BUTTE FALLS, Ore. – A group of Grayback Forestry firefighters carves through a section of woods near Butte Falls. The crew of 14, swinging hand tools and wielding chainsaws, is cutting a fireline for prescribed burning.
It’s likely the last chance they’ll get to do fuel reduction work before the real action starts.
“The window is getting close to making that transition from doing this to full on fighting fires,” said Michael Brown, an 8-year veteran with Grayback Forestry.
Meanwhile, at the Department of Forestry headquarters in Central Point, two helicopters sit idle.
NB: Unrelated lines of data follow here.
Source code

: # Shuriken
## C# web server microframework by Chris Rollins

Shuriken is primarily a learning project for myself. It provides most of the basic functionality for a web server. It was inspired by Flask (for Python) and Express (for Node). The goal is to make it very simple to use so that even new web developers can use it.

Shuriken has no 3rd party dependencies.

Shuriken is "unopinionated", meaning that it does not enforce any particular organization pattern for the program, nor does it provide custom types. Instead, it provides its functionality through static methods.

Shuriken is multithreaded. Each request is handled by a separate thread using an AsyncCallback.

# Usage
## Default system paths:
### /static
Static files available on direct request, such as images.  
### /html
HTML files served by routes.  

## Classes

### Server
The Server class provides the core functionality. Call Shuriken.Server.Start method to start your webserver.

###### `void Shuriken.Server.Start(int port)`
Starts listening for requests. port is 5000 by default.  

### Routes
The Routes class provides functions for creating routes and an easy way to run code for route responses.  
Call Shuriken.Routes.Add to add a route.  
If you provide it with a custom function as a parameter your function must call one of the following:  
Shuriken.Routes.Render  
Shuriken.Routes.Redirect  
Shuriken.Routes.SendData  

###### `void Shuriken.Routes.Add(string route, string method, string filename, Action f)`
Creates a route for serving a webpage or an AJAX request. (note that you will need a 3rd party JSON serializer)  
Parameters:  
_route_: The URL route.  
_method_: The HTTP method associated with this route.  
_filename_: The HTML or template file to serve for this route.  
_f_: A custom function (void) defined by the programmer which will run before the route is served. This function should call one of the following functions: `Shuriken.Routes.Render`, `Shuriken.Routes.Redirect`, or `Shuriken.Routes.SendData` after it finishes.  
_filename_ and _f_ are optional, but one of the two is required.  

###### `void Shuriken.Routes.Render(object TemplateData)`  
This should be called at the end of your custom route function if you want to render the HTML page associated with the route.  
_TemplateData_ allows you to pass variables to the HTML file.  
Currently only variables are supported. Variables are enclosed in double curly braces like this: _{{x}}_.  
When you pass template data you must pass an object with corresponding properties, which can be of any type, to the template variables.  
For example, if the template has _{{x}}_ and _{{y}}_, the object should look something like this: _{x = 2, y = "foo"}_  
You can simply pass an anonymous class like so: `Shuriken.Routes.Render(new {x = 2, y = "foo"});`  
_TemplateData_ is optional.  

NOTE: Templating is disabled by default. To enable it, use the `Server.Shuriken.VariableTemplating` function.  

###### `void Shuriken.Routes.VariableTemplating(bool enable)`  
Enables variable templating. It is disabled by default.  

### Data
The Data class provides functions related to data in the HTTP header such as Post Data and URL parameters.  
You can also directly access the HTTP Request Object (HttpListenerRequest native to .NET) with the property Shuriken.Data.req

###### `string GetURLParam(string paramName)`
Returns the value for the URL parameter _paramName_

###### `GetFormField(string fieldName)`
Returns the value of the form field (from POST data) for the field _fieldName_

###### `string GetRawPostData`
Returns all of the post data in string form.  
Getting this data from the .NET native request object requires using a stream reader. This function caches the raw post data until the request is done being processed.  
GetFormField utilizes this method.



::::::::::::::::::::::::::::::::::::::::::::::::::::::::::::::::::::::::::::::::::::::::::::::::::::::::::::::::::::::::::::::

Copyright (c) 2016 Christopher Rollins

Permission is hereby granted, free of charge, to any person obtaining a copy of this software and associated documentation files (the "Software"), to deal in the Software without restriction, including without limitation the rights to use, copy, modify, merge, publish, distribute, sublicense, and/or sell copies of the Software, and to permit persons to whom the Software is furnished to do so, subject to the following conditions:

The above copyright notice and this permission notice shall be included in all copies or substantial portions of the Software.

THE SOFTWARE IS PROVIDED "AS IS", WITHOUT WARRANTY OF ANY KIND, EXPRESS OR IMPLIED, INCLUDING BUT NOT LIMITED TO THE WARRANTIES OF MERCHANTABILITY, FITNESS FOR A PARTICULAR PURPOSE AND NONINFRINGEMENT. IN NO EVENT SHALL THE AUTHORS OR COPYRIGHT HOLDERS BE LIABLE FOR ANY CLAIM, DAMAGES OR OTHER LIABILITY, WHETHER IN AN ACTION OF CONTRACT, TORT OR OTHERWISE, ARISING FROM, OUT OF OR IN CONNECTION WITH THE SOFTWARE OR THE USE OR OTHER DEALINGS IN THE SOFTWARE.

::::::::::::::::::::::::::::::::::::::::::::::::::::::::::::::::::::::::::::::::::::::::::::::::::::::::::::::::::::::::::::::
One of which, a hulking Huey Type II, just made it to the helipad on Sunday.
Both of the helicopters are ready to take off in five minutes flat.
The several days of lightning strikes looming ahead represent the first major weather event of the fire season for Southwest Oregon, a region that so far hasn’t seen a single lightning-caused fire.
The potential storms have ODF employees inside the dispatch center watching lookout cams and radar readings like hawks.
“The way the weather’s setting up this afternoon it looks like something is going to hit here, but we’ll just have to wait and see how it plays out,” said Brian Ballou, a Fire Prevention Specialist with the agency.
The fact that they have the luxury of waiting is good news.
The department’s 100 or so firefighters have mopped up 99 human caused fires so far this year, way above average.
But 96% of those have been under an acre, leaving a crew that o-d-f spokespeople say is still fresh and primed to go.
“It’s just like a football team and you’re minutes before the kickoff,” said Ballou. “They’re keyed up.”
So far fire danger remains high, not extreme, despite the dry fuels and hot temperatures. And, according to ODF, the biggest reason is because crews are readily available to fight fires.
But Ballou says the fire danger level could rise as soon as conditions worsen or if a major fire breaks out in the area.